Hadits Nabi ﷺ di atas sebagai bukti betapa mulia agama ini memperlakukan tawanan. Para ulama memaknai rantai-rantai tersebut adalah rantai peperangan. Orang-orang non-Islam masuk ke negeri Islam sebagai tawanan perang. Mereka menjadi budak menelan konsekuensi setelah kalah kala berperang.
Memang aneh jika dikatakan budak bisa menjadi mulia. Sebagaimana anehnya ada kasih dan sayang dalam perang. Namun memang begitu adanya, darah rusa bisa berharga menjadi misk kasturi saat pisah dari lingkungannya. Tahi ulat sutra menjadi kain yang mahal harganya kala tidak lagi bersama indungnya.

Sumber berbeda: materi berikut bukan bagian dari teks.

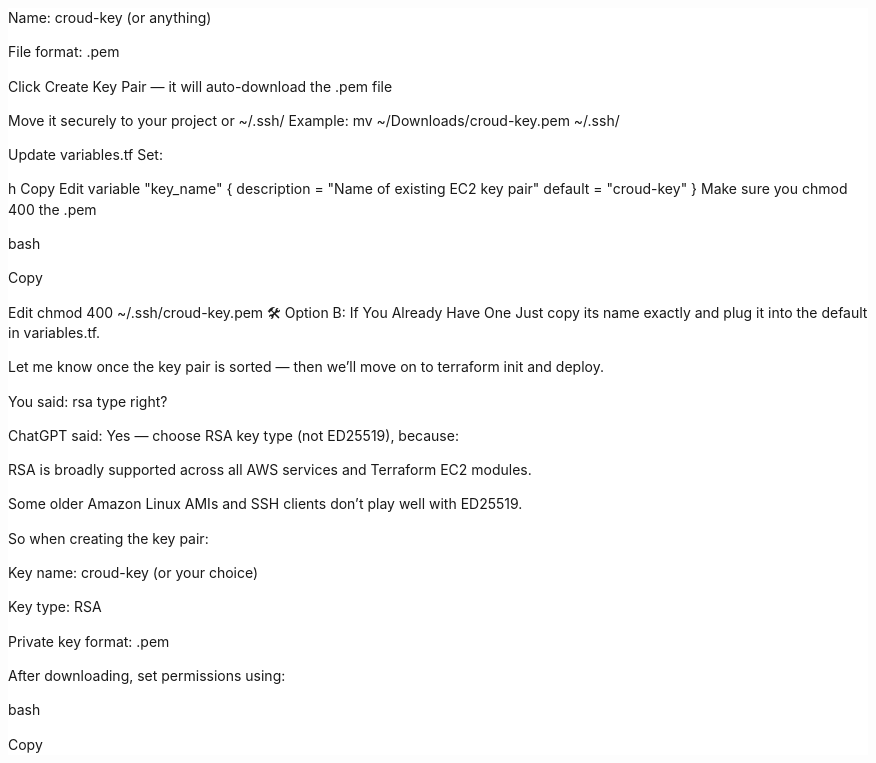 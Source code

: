 Name: croud-key (or anything)

File format: .pem

Click Create Key Pair — it will auto-download the .pem file

Move it securely to your project or ~/.ssh/
Example:
mv ~/Downloads/croud-key.pem ~/.ssh/

Update variables.tf
Set:

h
Copy
Edit
variable "key_name" {
  description = "Name of existing EC2 key pair"
  default     = "croud-key"
}
Make sure you chmod 400 the .pem

bash

Copy

Edit
chmod 400 ~/.ssh/croud-key.pem
🛠️ Option B: If You Already Have One
Just copy its name exactly and plug it into the default in variables.tf.

Let me know once the key pair is sorted — then we’ll move on to terraform init and deploy.








You said:
rsa type right?


ChatGPT said:
Yes — choose RSA key type (not ED25519), because:

RSA is broadly supported across all AWS services and Terraform EC2 modules.

Some older Amazon Linux AMIs and SSH clients don’t play well with ED25519.

So when creating the key pair:

Key name: croud-key (or your choice)

Key type: RSA

Private key format: .pem

After downloading, set permissions using:

bash

Copy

Di antara kisah nyata tentang agungnya perbudakan di dalam Islam adalah sebuah kisah yang disampaikan oleh Ustadz Riyadh bin Badr Bajrey dan kisah ini disampaikan juga Syaikh Abu Ishaq al-Huwainy dalam salah satu ceramahnya di televisi Mesir. Kisah dua orang perawi hadits bernama Hasan bin Shaleh (lahir tahun 100 H) dan Ali bin Shaleh yang tinggal bersama ibunya.
Dikisahkan bahwa dua orang periwayat hadits ini tinggal bersama ibunya. Dan Hasan memiliki seorang budak wanita yang pada awalnya adalah non-Islam, kemudian tinggal di masyarakat Islam dan melihat mulianya nilai-nilai Islam, ia pun memeluk Islam.
Tiga anggota keluarga ini memiliki kebiasaan yang istimewa. Mereka membagi malam menjadi tiga bagian untuk beribadah dan bermunajat kepada Allah ﷻ. Sepertiga malam pertama, ibu mereka mengisinya dengan shalat malam. Kemudian di pertengahan malam, gantian Ali yang menghidupkannya. Dan sepertiga yang terakhir giliran Hasan. Dengan demikian, malam hari di rumah ini begitu hidup dengan ibadah. Budak wanita milik Hasan bin Shaleh juga terpengaruh dengan kebiasaan baik tuannya. Ia pun terbiasa bangun menunaikan shalat malam.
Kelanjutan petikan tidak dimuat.